:: TASK DETAILS ::
Work through the listing below, copying each line that carries the word "messages".

:: RAW DATA ::
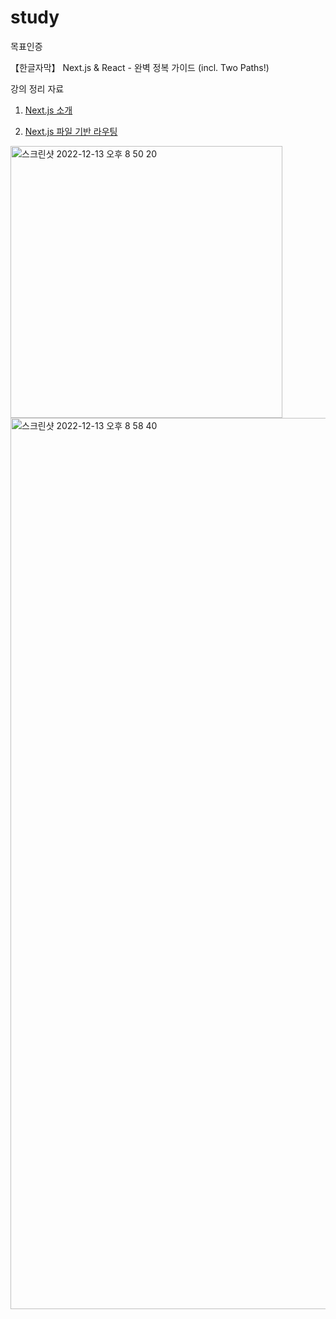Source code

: # study

목표인증

 【한글자막】 Next.js & React - 완벽 정복 가이드 (incl. Two Paths!)

강의 정리 자료 
1. [Next.js 소개](http://localhost:8000/react/2022-12.10---next-study-01/)

2. [Next.js 파일 기반 라우팅](http://localhost:8000/react/2022-12.13---next-study-02/)

<img width="435" alt="스크린샷 2022-12-13 오후 8 50 20" src="https://user-images.githubusercontent.com/43377349/207310988-5257a262-183a-4759-a818-87b20a7ea0c7.png">

<img width="1426" alt="스크린샷 2022-12-13 오후 8 58 40" src="https://user-images.githubusercontent.com/43377349/207312145-98d96e84-0951-4b83-86c9-977119f4f759.png">
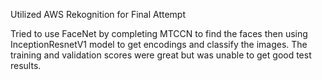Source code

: Utilized AWS Rekognition for Final Attempt

Tried to use FaceNet by completing MTCCN to find the faces then using InceptionResnetV1 model to get encodings and classify the images. The training and validation scores were great but was unable to get good test results.
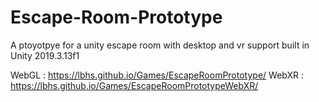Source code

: # Escape-Room-Prototype
A ptoyotpye for a unity escape room with desktop and vr support built in Unity 2019.3.13f1

WebGL : https://lbhs.github.io/Games/EscapeRoomPrototype/
WebXR : https://lbhs.github.io/Games/EscapeRoomPrototypeWebXR/

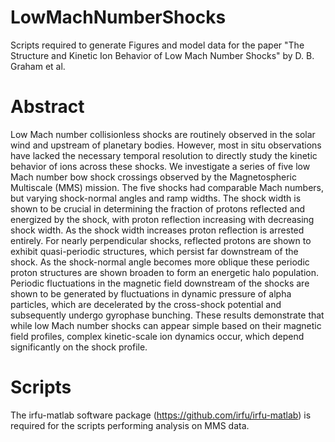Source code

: # LowMachNumberShocks
Scripts required to generate Figures and model data for the paper "The Structure and Kinetic Ion Behavior of Low Mach Number Shocks" by D. B. Graham et al. 

# Abstract
Low Mach number collisionless shocks are routinely observed in the solar wind and upstream of planetary bodies. However, most in situ observations have lacked the necessary temporal resolution to directly study the kinetic behavior of ions across these shocks. We investigate a series of five low Mach number bow shock crossings observed by the Magnetospheric Multiscale (MMS) mission. The five shocks had comparable Mach numbers, but varying shock-normal angles and ramp widths. The shock width is shown to be crucial in determining the fraction of protons reflected and energized by the shock, with proton reflection increasing with decreasing shock width. As the shock width increases proton reflection is arrested entirely. For nearly perpendicular shocks, reflected protons are shown to exhibit quasi-periodic structures, which persist far downstream of the shock. As the shock-normal angle becomes more oblique these periodic proton structures are shown broaden to form an energetic halo population. Periodic fluctuations in the magnetic field downstream of the shocks are shown to be generated by fluctuations in dynamic pressure of alpha particles, which are decelerated by the cross-shock potential and subsequently undergo gyrophase bunching. These results demonstrate that while low Mach number shocks can appear simple based on their magnetic field profiles, complex kinetic-scale ion dynamics occur, which depend significantly on the shock profile. 

# Scripts
The irfu-matlab software package (https://github.com/irfu/irfu-matlab) is required for the scripts performing analysis on MMS data.



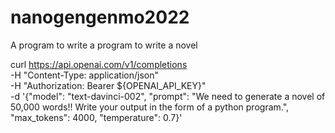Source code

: # nanogengenmo2022
A program to write a program to write a novel

curl https://api.openai.com/v1/completions \
    -H "Content-Type: application/json" \
    -H "Authorization: Bearer ${OPENAI_API_KEY}" \
    -d '{"model": "text-davinci-002", "prompt": "We need to generate a novel of 50,000 words!! Write your output in the form of a python program.", "max_tokens": 4000, "temperature": 0.7}'
    
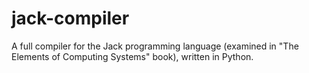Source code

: # jack-compiler
A full compiler for the Jack programming language (examined in "The Elements of Computing Systems" book), written in Python.
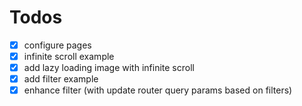 # Todos

- [x] configure pages
- [x] infinite scroll example
- [x] add lazy loading image with infinite scroll
- [x] add filter example
- [x] enhance filter (with update router query params based on filters)
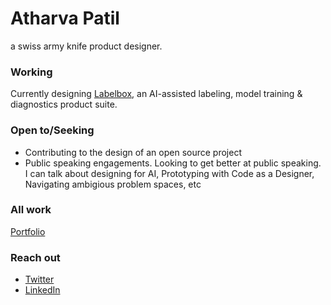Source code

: # Atharva Patil

a swiss army knife product designer. 


### Working
Currently designing [Labelbox](https://labelbox.com), an AI-assisted labeling, model training & diagnostics product suite.

### Open to/Seeking
- Contributing to the design of an open source project
- Public speaking engagements. Looking to get better at public speaking. I can talk about designing for AI, Prototyping with Code as a Designer, Navigating ambigious problem spaces, etc

### All work
[Portfolio](https://atharvapatil.space/)

### Reach out
- [Twitter](https://twitter.com/_atharvapatil)
- [LinkedIn](https://www.linkedin.com/in/atharvaabhaypatil/)
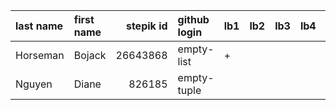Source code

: | last name   | first name   |   stepik id | github login   | lb1   | lb2   | lb3   | lb4   |   ts1 | ts2   | tp   | pj   |
|:------------|:-------------|------------:|:---------------|:------|:------|:------|:------|------:|:------|:-----|:-----|
| Horseman    | Bojack       |    26643868 | empty-list     |  +     |       |      |       |      |       |      |      |
| Nguyen      | Diane        |      826185 | empty-tuple     |       |       |       |       |      |       |      |      |
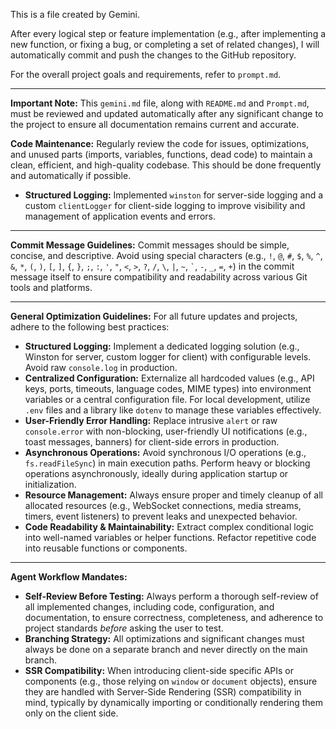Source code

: This is a file created by Gemini.

After every logical step or feature implementation (e.g., after implementing a new function, or fixing a bug, or completing a set of related changes), I will automatically commit and push the changes to the GitHub repository.

For the overall project goals and requirements, refer to `prompt.md`.

---

**Important Note:** This `gemini.md` file, along with `README.md` and `Prompt.md`, must be reviewed and updated automatically after any significant change to the project to ensure all documentation remains current and accurate.

**Code Maintenance:** Regularly review the code for issues, optimizations, and unused parts (imports, variables, functions, dead code) to maintain a clean, efficient, and high-quality codebase. This should be done frequently and automatically if possible.

*   **Structured Logging:** Implemented `winston` for server-side logging and a custom `clientLogger` for client-side logging to improve visibility and management of application events and errors.

---

**Commit Message Guidelines:** Commit messages should be simple, concise, and descriptive. Avoid using special characters (e.g., `!`, `@`, `#`, `$`, `%`, `^`, `&`, `*`, `(`, `)`, `[`, `]`, `{`, `}`, `;`, `:`, `'`, `"`, `<`, `>`, `?`, `/`, `\`, `|`, `~`, `` ` ``, `-`, `_`, `=`, `+`) in the commit message itself to ensure compatibility and readability across various Git tools and platforms.

---

**General Optimization Guidelines:** For all future updates and projects, adhere to the following best practices:

*   **Structured Logging:** Implement a dedicated logging solution (e.g., Winston for server, custom logger for client) with configurable levels. Avoid raw `console.log` in production.
*   **Centralized Configuration:** Externalize all hardcoded values (e.g., API keys, ports, timeouts, language codes, MIME types) into environment variables or a central configuration file. For local development, utilize `.env` files and a library like `dotenv` to manage these variables effectively.
*   **User-Friendly Error Handling:** Replace intrusive `alert` or raw `console.error` with non-blocking, user-friendly UI notifications (e.g., toast messages, banners) for client-side errors in production.
*   **Asynchronous Operations:** Avoid synchronous I/O operations (e.g., `fs.readFileSync`) in main execution paths. Perform heavy or blocking operations asynchronously, ideally during application startup or initialization.
*   **Resource Management:** Always ensure proper and timely cleanup of all allocated resources (e.g., WebSocket connections, media streams, timers, event listeners) to prevent leaks and unexpected behavior.
*   **Code Readability & Maintainability:** Extract complex conditional logic into well-named variables or helper functions. Refactor repetitive code into reusable functions or components.


---

**Agent Workflow Mandates:**

*   **Self-Review Before Testing:** Always perform a thorough self-review of all implemented changes, including code, configuration, and documentation, to ensure correctness, completeness, and adherence to project standards *before* asking the user to test.
*   **Branching Strategy:** All optimizations and significant changes must always be done on a separate branch and never directly on the main branch.
*   **SSR Compatibility:** When introducing client-side specific APIs or components (e.g., those relying on `window` or `document` objects), ensure they are handled with Server-Side Rendering (SSR) compatibility in mind, typically by dynamically importing or conditionally rendering them only on the client side.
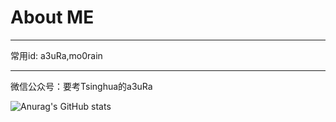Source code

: # About ME
---
常用id:
  a3uRa,mo0rain


---
微信公众号：要考Tsinghua的a3uRa


![Anurag's GitHub stats](https://github-readme-stats.vercel.app/api?username=a3uRa&theme=dark&show_icons=true)

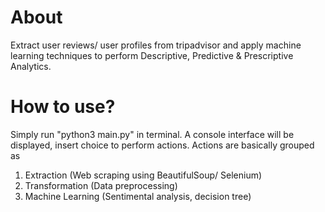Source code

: # About
Extract user reviews/ user profiles from tripadvisor and apply machine learning techniques to perform Descriptive, Predictive & Prescriptive  Analytics.

# How to use?
Simply run "python3 main.py" in terminal. A console interface will be displayed, insert choice to perform actions. Actions are basically grouped as
1. Extraction (Web scraping using BeautifulSoup/ Selenium)
2. Transformation (Data preprocessing)
3. Machine Learning (Sentimental analysis, decision tree)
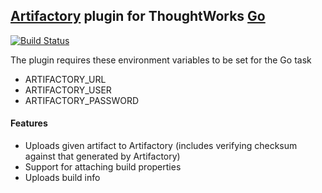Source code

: ## [Artifactory](http://www.jfrog.com/home/v_artifactorypro_overview) plugin for ThoughtWorks [Go](http://www.go.cd/)

[![Build Status](https://snap-ci.com/tusharm/go-artifactory-plugin/branch/master/build_image)](https://snap-ci.com/tusharm/go-artifactory-plugin/branch/master)

The plugin requires these environment variables to be set for the Go task

+ ARTIFACTORY_URL 
+ ARTIFACTORY_USER
+ ARTIFACTORY_PASSWORD

#### Features

+ Uploads given artifact to Artifactory (includes verifying checksum against that generated by Artifactory)
+ Support for attaching build properties
+ Uploads build info 
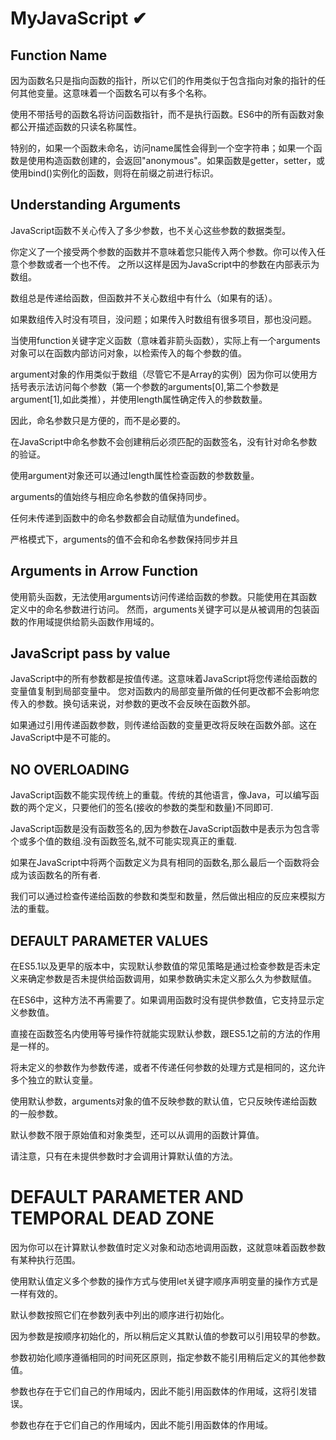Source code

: # MyJavaScript ✔

## Function Name

因为函数名只是指向函数的指针，所以它们的作用类似于包含指向对象的指针的任何其他变量。这意味着一个函数名可以有多个名称。

使用不带括号的函数名将访问函数指针，而不是执行函数。ES6中的所有函数对象都公开描述函数的只读名称属性。

特别的，如果一个函数未命名，访问name属性会得到一个空字符串；如果一个函数是使用构造函数创建的，会返回"anonymous"。如果函数是getter，setter，或使用bind()实例化的函数，则将在前缀之前进行标识。

## Understanding Arguments

JavaScript函数不关心传入了多少参数，也不关心这些参数的数据类型。

你定义了一个接受两个参数的函数并不意味着您只能传入两个参数。你可以传入任意个参数或者一个也不传。
之所以这样是因为JavaScript中的参数在内部表示为数组。

数组总是传递给函数，但函数并不关心数组中有什么（如果有的话）。

如果数组传入时没有项目，没问题；如果传入时数组有很多项目，那也没问题。

当使用function关键字定义函数（意味着非箭头函数），实际上有一个arguments对象可以在函数内部访问对象，以检索传入的每个参数的值。

argument对象的作用类似于数组（尽管它不是Array的实例）因为你可以使用方括号表示法访问每个参数（第一个参数的arguments[0],第二个参数是argument[1],如此类推），并使用length属性确定传入的参数数量。

因此，命名参数只是方便的，而不是必要的。

在JavaScript中命名参数不会创建稍后必须匹配的函数签名，没有针对命名参数的验证。

使用argument对象还可以通过length属性检查函数的参数数量。

arguments的值始终与相应命名参数的值保持同步。

任何未传递到函数中的命名参数都会自动赋值为undefined。

严格模式下，arguments的值不会和命名参数保持同步并且

## Arguments in Arrow Function

使用箭头函数，无法使用arguments访问传递给函数的参数。只能使用在其函数定义中的命名参数进行访问。
然而，arguments关键字可以是从被调用的包装函数的作用域提供给箭头函数作用域的。

## JavaScript pass by value

JavaScript中的所有参数都是按值传递。这意味着JavaScript将您传递给函数的变量值复制到局部变量中。
您对函数内的局部变量所做的任何更改都不会影响您传入的参数。换句话来说，对参数的更改不会反映在函数外部。

如果通过引用传递函数参数，则传递给函数的变量更改将反映在函数外部。这在JavaScript中是不可能的。

## NO OVERLOADING

JavaScript函数不能实现传统上的重载。传统的其他语言，像Java，可以编写函数的两个定义，只要他们的签名(接收的参数的类型和数量)不同即可.

JavaScript函数是没有函数签名的,因为参数在JavaScript函数中是表示为包含零个或多个值的数组.没有函数签名,就不可能实现真正的重载.

如果在JavaScript中将两个函数定义为具有相同的函数名,那么最后一个函数将会成为该函数名的所有者.

我们可以通过检查传递给函数的参数和类型和数量，然后做出相应的反应来模拟方法的重载。

## DEFAULT PARAMETER VALUES

在ES5.1以及更早的版本中，实现默认参数值的常见策略是通过检查参数是否未定义来确定参数是否未提供给函数调用，如果参数确实未定义那么久为参数赋值。

在ES6中，这种方法不再需要了。如果调用函数时没有提供参数值，它支持显示定义参数值。

直接在函数签名内使用等号操作符就能实现默认参数，跟ES5.1之前的方法的作用是一样的。

将未定义的参数作为参数传递，或者不传递任何参数的处理方式是相同的，这允许多个独立的默认变量。

使用默认参数，arguments对象的值不反映参数的默认值，它只反映传递给函数的一般参数。

默认参数不限于原始值和对象类型，还可以从调用的函数计算值。

请注意，只有在未提供参数时才会调用计算默认值的方法。

# DEFAULT PARAMETER AND TEMPORAL DEAD ZONE

因为你可以在计算默认参数值时定义对象和动态地调用函数，这就意味着函数参数有某种执行范围。

使用默认值定义多个参数的操作方式与使用let关键字顺序声明变量的操作方式是一样有效的。

默认参数按照它们在参数列表中列出的顺序进行初始化。

因为参数是按顺序初始化的，所以稍后定义其默认值的参数可以引用较早的参数。

参数初始化顺序遵循相同的时间死区原则，指定参数不能引用稍后定义的其他参数值。

参数也存在于它们自己的作用域内，因此不能引用函数体的作用域，这将引发错误。

参数也存在于它们自己的作用域内，因此不能引用函数体的作用域。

:: YOUR RESPONSE ::
**Commit Message Guidelines:** Commit messages should be simple, concise, and descriptive. Avoid using special characters (e.g., `!`, `@`, `#`, `$`, `%`, `^`, `&`, `*`, `(`, `)`, `[`, `]`, `{`, `}`, `;`, `:`, `'`, `"`, `<`, `>`, `?`, `/`, `\`, `|`, `~`, `` ` ``, `-`, `_`, `=`, `+`) in the commit message itself to ensure compatibility and readability across various Git tools and platforms.
*   **User-Friendly Error Handling:** Replace intrusive `alert` or raw `console.error` with non-blocking, user-friendly UI notifications (e.g., toast messages, banners) for client-side errors in production.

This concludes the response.